Collected data
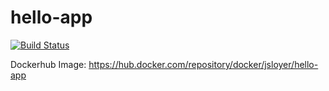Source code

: # hello-app
[![Build Status](https://travis-ci.org/jsloyer/hello-app.svg?branch=master)](https://travis-ci.org/jsloyer/hello-app)

Dockerhub Image: https://hub.docker.com/repository/docker/jsloyer/hello-app
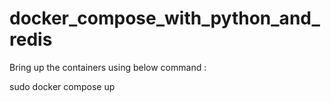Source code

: # docker_compose_with_python_and_redis

Bring up the containers using below command :

sudo docker compose up 
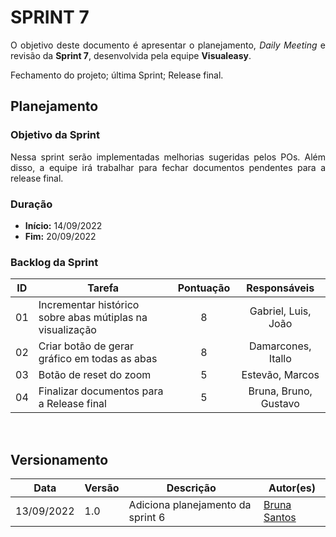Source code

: # SPRINT 7

<p align = "justify">O objetivo deste documento é apresentar o planejamento, <i>Daily Meeting</i> e revisão da <b>Sprint 7</b>, desenvolvida pela equipe <b>Visualeasy</b>.</p>

Fechamento do projeto; última Sprint; Release final.


## Planejamento

### Objetivo da Sprint

<p align = "justify">Nessa sprint serão implementadas melhorias sugeridas pelos POs. Além disso, a equipe irá trabalhar para fechar documentos pendentes para a release final.</p>




### Duração

+ <b>Início:</b> 14/09/2022
+ <b>Fim:</b> 20/09/2022


### Backlog da Sprint

|ID|Tarefa|Pontuação|Responsáveis|
|:--:|----|:-------:|:----------:|
|01|Incrementar histórico sobre abas mútiplas na visualização|8|Gabriel, Luis, João|
|02|Criar botão de gerar gráfico em todas as abas|8|Damarcones, Itallo|
|03|Botão de reset do zoom|5|Estevão, Marcos|
|04|Finalizar documentos para a Release final|5|Bruna, Bruno, Gustavo|


<br>


<!-- ## <i>Daily Meeting</i>


<p align = "justify"><i>Daily Meeting</i> de 15 de setembro de 2022 (Quinta-feira).</p>



<br>

<p align = "justify"><i>Daily Meeting</i> de 16 de setembro de 2022 (Sexta-feira).</p>



<br>

<p align = "justify"><i>Daily Meeting</i> de 19 de setembro de 2022 (Segunda-feira).</p>



<br>

<p align = "justify"><i>Daily Meeting</i> de 20 de setembro de 2022 (Terça-feira).</p>

<br> -->



<!-- ## Revisão

### O que foi concluído nessa Sprint?

<p align = "justify"></p>

|Pontuação da Sprint|Pontos concluídos|Dívida para a próxima Sprint|
|:-----------------:|:---------------:|:--------------------------:|
||||


### Aspectos da Sprint

#### Aspectos positivos

+ <p align = "justify"></p>

+ <p align = "justify"></p>


#### Problemas/soluções

+ <p align = "justify"></p>

    + <p align = "justify"></p>


### O que vem a seguir?

<p align = "justify"></p>

<br> -->


## Versionamento

| Data | Versão | Descrição | Autor(es) |
|------|--------|-----------|-----------|
|13/09/2022|1.0 |Adiciona planejamento da sprint 6|[Bruna Santos](https://github.com/brunaalmeidasantos)|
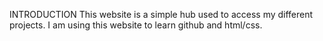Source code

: INTRODUCTION
This website is a simple hub used to access my different projects. I am using this website to learn github and html/css.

**What needs to be done:**
Your answer must be an exact transcription of every entry, minus the pictures.

**Solution:**
Source code

: # hello-app
[![Build Status](https://travis-ci.org/jsloyer/hello-app.svg?branch=master)](https://travis-ci.org/jsloyer/hello-app)

Dockerhub Image: https://hub.docker.com/repository/docker/jsloyer/hello-app
Source code

: # docker_compose_with_python_and_redis

Bring up the containers using below command :

sudo docker compose up 
Source code

: # SPRINT 7

<p align = "justify">O objetivo deste documento é apresentar o planejamento, <i>Daily Meeting</i> e revisão da <b>Sprint 7</b>, desenvolvida pela equipe <b>Visualeasy</b>.</p>

Fechamento do projeto; última Sprint; Release final.


## Planejamento

### Objetivo da Sprint

<p align = "justify">Nessa sprint serão implementadas melhorias sugeridas pelos POs. Além disso, a equipe irá trabalhar para fechar documentos pendentes para a release final.</p>




### Duração

+ <b>Início:</b> 14/09/2022
+ <b>Fim:</b> 20/09/2022


### Backlog da Sprint

|ID|Tarefa|Pontuação|Responsáveis|
|:--:|----|:-------:|:----------:|
|01|Incrementar histórico sobre abas mútiplas na visualização|8|Gabriel, Luis, João|
|02|Criar botão de gerar gráfico em todas as abas|8|Damarcones, Itallo|
|03|Botão de reset do zoom|5|Estevão, Marcos|
|04|Finalizar documentos para a Release final|5|Bruna, Bruno, Gustavo|


<br>


<!-- ## <i>Daily Meeting</i>


<p align = "justify"><i>Daily Meeting</i> de 15 de setembro de 2022 (Quinta-feira).</p>



<br>

<p align = "justify"><i>Daily Meeting</i> de 16 de setembro de 2022 (Sexta-feira).</p>



<br>

<p align = "justify"><i>Daily Meeting</i> de 19 de setembro de 2022 (Segunda-feira).</p>



<br>

<p align = "justify"><i>Daily Meeting</i> de 20 de setembro de 2022 (Terça-feira).</p>

<br> -->



<!-- ## Revisão

### O que foi concluído nessa Sprint?

<p align = "justify"></p>

|Pontuação da Sprint|Pontos concluídos|Dívida para a próxima Sprint|
|:-----------------:|:---------------:|:--------------------------:|
||||


### Aspectos da Sprint

#### Aspectos positivos

+ <p align = "justify"></p>

+ <p align = "justify"></p>


#### Problemas/soluções

+ <p align = "justify"></p>

    + <p align = "justify"></p>


### O que vem a seguir?

<p align = "justify"></p>

<br> -->


## Versionamento

| Data | Versão | Descrição | Autor(es) |
|------|--------|-----------|-----------|
|13/09/2022|1.0 |Adiciona planejamento da sprint 6|[Bruna Santos](https://github.com/brunaalmeidasantos)|
Source code

: INTRODUCTION
This website is a simple hub used to access my different projects. I am using this website to learn github and html/css.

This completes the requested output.